Geopandas takes advantage of Shapely's geometric objects. Geometries
are typically stored in a column called *geometry* (or geom). This is a
default column name for storing geometric information in geopandas.

Let's print the first 5 rows of the column 'geometry':

In [None]:
# It is possible to use only specific columns by specifying the column
# name within square brackets []

data['geometry'].head()

Since spatial data is stored as Shapely objects, **it is possible to use
all of the functionalities of Shapely module** that we practiced
earlier.

Let's print the areas of the first 5 polygons:

In [None]:
# Make a selection that contains only the first five rows
selection = data[0:5]

We can iterate over the selected rows using a specific `.iterrows()`
-function in (geo)pandas and print the area for each polygon:

::: {.callout-note}
As stated in the last session, area (or length) calculations purely
based on WGS84 latitude/longitude (aka GPS) is not useful as such. To
calculate areas reliably we would have to reproject the data into
projected coordinate reference system. This will be introduced in the
next lessons.
:::

In [None]:
for index, row in selection.iterrows():
    # Calculate the area of the polygon
    poly_area = row['geometry'].area
    # Print information for the user
    print("Polygon area at index {0} is: {1:.3f}".format(index, poly_area))

Hence, as you might guess from here, all the functionalities of
**Pandas** are available directly in Geopandas without the need to call
pandas separately because Geopandas is an **extension** for Pandas.

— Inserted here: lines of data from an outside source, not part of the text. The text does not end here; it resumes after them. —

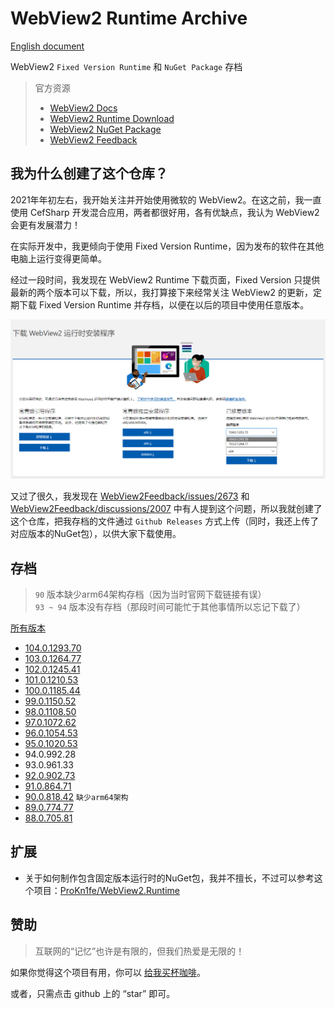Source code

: # WebView2 Runtime Archive

[English document](README.md)

WebView2 `Fixed Version Runtime` 和 `NuGet Package` 存档

> 官方资源
> - [WebView2 Docs](https://docs.microsoft.com/zh-cn/microsoft-edge/webview2/)
> - [WebView2 Runtime Download](https://developer.microsoft.com/zh-cn/microsoft-edge/webview2/#download-section)
> - [WebView2 NuGet Package](https://www.nuget.org/packages/Microsoft.Web.WebView2#versions-body-tab)
> - [WebView2 Feedback](https://github.com/MicrosoftEdge/WebView2Feedback/issues)

## 我为什么创建了这个仓库？

2021年年初左右，我开始关注并开始使用微软的 WebView2。在这之前，我一直使用 CefSharp 开发混合应用，两者都很好用，各有优缺点，我认为 WebView2 会更有发展潜力！

在实际开发中，我更倾向于使用 Fixed Version Runtime，因为发布的软件在其他电脑上运行变得更简单。

经过一段时间，我发现在 WebView2 Runtime 下载页面，Fixed Version 只提供最新的两个版本可以下载，所以，我打算接下来经常关注 WebView2 的更新，定期下载 Fixed Version Runtime 并存档，以便在以后的项目中使用任意版本。

![./screenshot/zh-cn.png](./screenshot/zh-cn.png)

又过了很久，我发现在 [WebView2Feedback/issues/2673](https://github.com/MicrosoftEdge/WebView2Feedback/issues/2673) 和 [WebView2Feedback/discussions/2007](https://github.com/MicrosoftEdge/WebView2Feedback/discussions/2007) 中有人提到这个问题，所以我就创建了这个仓库，把我存档的文件通过 `Github Releases` 方式上传（同时，我还上传了对应版本的NuGet包），以供大家下载使用。

## 存档

> `90` 版本缺少arm64架构存档（因为当时官网下载链接有误）  
> `93 ~ 94` 版本没有存档（那段时间可能忙于其他事情所以忘记下载了）

[所有版本](https://github.com/westinyang/WebView2RuntimeArchive/releases)

- [104.0.1293.70](https://github.com/westinyang/WebView2RuntimeArchive/releases/tag/104.0.1293.70)
- [103.0.1264.77](https://github.com/westinyang/WebView2RuntimeArchive/releases/tag/103.0.1264.77)
- [102.0.1245.41](https://github.com/westinyang/WebView2RuntimeArchive/releases/tag/102.0.1245.41)
- [101.0.1210.53](https://github.com/westinyang/WebView2RuntimeArchive/releases/tag/101.0.1210.53)
- [100.0.1185.44](https://github.com/westinyang/WebView2RuntimeArchive/releases/tag/100.0.1185.44)
- [99.0.1150.52](https://github.com/westinyang/WebView2RuntimeArchive/releases/tag/99.0.1150.52)
- [98.0.1108.50](https://github.com/westinyang/WebView2RuntimeArchive/releases/tag/98.0.1108.50)
- [97.0.1072.62](https://github.com/westinyang/WebView2RuntimeArchive/releases/tag/97.0.1072.62)
- [96.0.1054.53](https://github.com/westinyang/WebView2RuntimeArchive/releases/tag/96.0.1054.53)
- [95.0.1020.53](https://github.com/westinyang/WebView2RuntimeArchive/releases/tag/95.0.1020.53)
- 94.0.992.28
- 93.0.961.33
- [92.0.902.73](https://github.com/westinyang/WebView2RuntimeArchive/releases/tag/92.0.902.73)
- [91.0.864.71](https://github.com/westinyang/WebView2RuntimeArchive/releases/tag/91.0.864.71)
- [90.0.818.42](https://github.com/westinyang/WebView2RuntimeArchive/releases/tag/90.0.818.42) `缺少arm64架构`
- [89.0.774.77](https://github.com/westinyang/WebView2RuntimeArchive/releases/tag/89.0.774.77)
- [88.0.705.81](https://github.com/westinyang/WebView2RuntimeArchive/releases/tag/88.0.705.81)

## 扩展

- 关于如何制作包含固定版本运行时的NuGet包，我并不擅长，不过可以参考这个项目：[ProKn1fe/WebView2.Runtime](https://github.com/ProKn1fe/WebView2.Runtime)

## 赞助

> 互联网的“记忆”也许是有限的，但我们热爱是无限的！

如果你觉得这个项目有用，你可以 [给我买杯咖啡](https://www.buymeacoffee.com/westinyang)。

或者，只需点击 github 上的 “star” 即可。
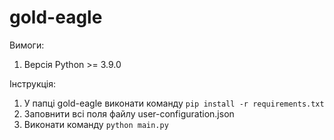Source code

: # gold-eagle

Вимоги:
1. Версія Python >= 3.9.0

Інструкція:
1. У папці gold-eagle виконати команду `pip install -r requirements.txt`
2. Заповнити всі поля файлу user-configuration.json
3. Виконати команду `python main.py`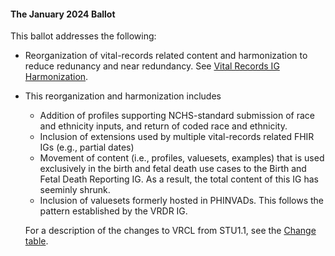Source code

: <div class="note-to-balloters" markdown="1">

#### The January 2024 Ballot

This ballot addresses the following:

- Reorganization of vital-records related content and harmonization to reduce redunancy and near redundancy. See [Vital Records IG Harmonization](vr_ig_harmonization).
- This reorganization and harmonization includes
  - Addition of profiles supporting NCHS-standard submission of race and ethnicity inputs, and return of coded race and ethnicity.
  - Inclusion of extensions used by multiple vital-records related FHIR IGs (e.g., partial dates)
  - Movement of content (i.e., profiles, valuesets, examples) that is used exclusively in the birth and fetal death use cases to the Birth and Fetal Death Reporting IG.  As a result, the total content of this IG has seeminly shrunk.
  - Inclusion of valuesets formerly hosted in PHINVADs.  This follows the pattern established by the VRDR IG.

  For a description of the changes to VRCL from STU1.1, see the [Change table](tbd.html).
  
</div><!-- note-to-balloters -->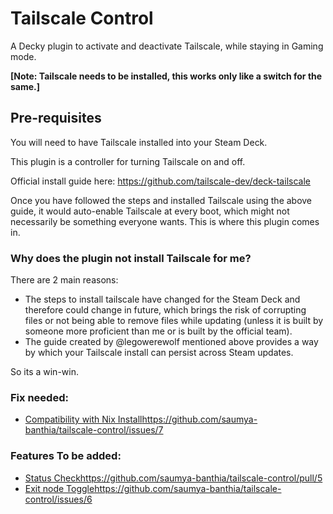 # Tailscale Control

A Decky plugin to activate and deactivate Tailscale, while staying in Gaming mode. 

**[Note: Tailscale needs to be installed, this works only like a switch for the same.]**

## Pre-requisites

You will need to have Tailscale installed into your Steam Deck.

This plugin is a controller for turning Tailscale on and off.

Official install guide here: https://github.com/tailscale-dev/deck-tailscale

Once you have followed the steps and installed Tailscale using the above guide, it would auto-enable Tailscale at every boot, which might not necessarily be something everyone wants. This is where this plugin comes in.

### Why does the plugin not install Tailscale for me?

There are 2 main reasons: 
* The steps to install tailscale have changed for the Steam Deck and therefore could change in future, which brings the risk of corrupting files or not being able to remove files while updating (unless it is built by someone more proficient than me or is built by the official team).
* The guide created by @legowerewolf mentioned above provides a way by which your Tailscale install can persist across Steam updates.

So its a win-win.

### Fix needed:
- [Compatibility with Nix Install](https://github.com/saumya-banthia/tailscale-control/issues/7)https://github.com/saumya-banthia/tailscale-control/issues/7

### Features To be added:
- [Status Check](https://github.com/saumya-banthia/tailscale-control/pull/5)https://github.com/saumya-banthia/tailscale-control/pull/5
- [Exit node Toggle](https://github.com/saumya-banthia/tailscale-control/issues/6)https://github.com/saumya-banthia/tailscale-control/issues/6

Let's next create a new column into our GeoDataFrame where we calculate
and store the areas individual polygons. Calculating the areas of
polygons is really easy in geopandas by using `GeoDataFrame.area`
attribute:

In [None]:
#| warning: false
data['area'] = data.area

::: {.callout-warning}
Here your notebook will likely show a warning message:

`UserWarning: Geometry is in a geographic CRS. Results from 'area' are likely incorrect.
Use 'GeoSeries.to_crs()' to re-project geometries to a projected CRS before this operation.`

This is helpful and just reiterates the point, how important it is to consider in which coordinate reference system (CRS) your data is.
:::

Let's see the first 2 rows of our 'area' column.

In [None]:
display(data['area'].head(2))

So we can see that the area of our first polygon seems to be 19.39 and
6.14 for the second polygon. They correspond to the ones we saw in
previous step when iterating rows, hence, everything seems to work as it
should. Let's check what is the min and the max of those areas using
familiar functions from our previous Pandas lessions.

In [None]:
# Maximum area
max_area = data['area'].max()

# Mean area
mean_area = data['area'].mean()

print("Max area: {:.2f}\nMean area: {:.2f}".format(round(max_area, 2), round(mean_area, 2)))

So the largest Polygon in our dataset seems to be 1494 square decimal
degrees (~ 165 000 km2) and the average size is ~20 square decimal
degrees (~2200 km2).

## Creating geometries into a GeoDataFrame

Since geopandas takes advantage of Shapely geometric objects it is
possible to create a Shapefile from a scratch by passing Shapely's
geometric objects into the GeoDataFrame. This is useful as it makes it
easy to convert e.g. a text file that contains coordinates into a
Shapefile or other geodata format, such as GeoPackage.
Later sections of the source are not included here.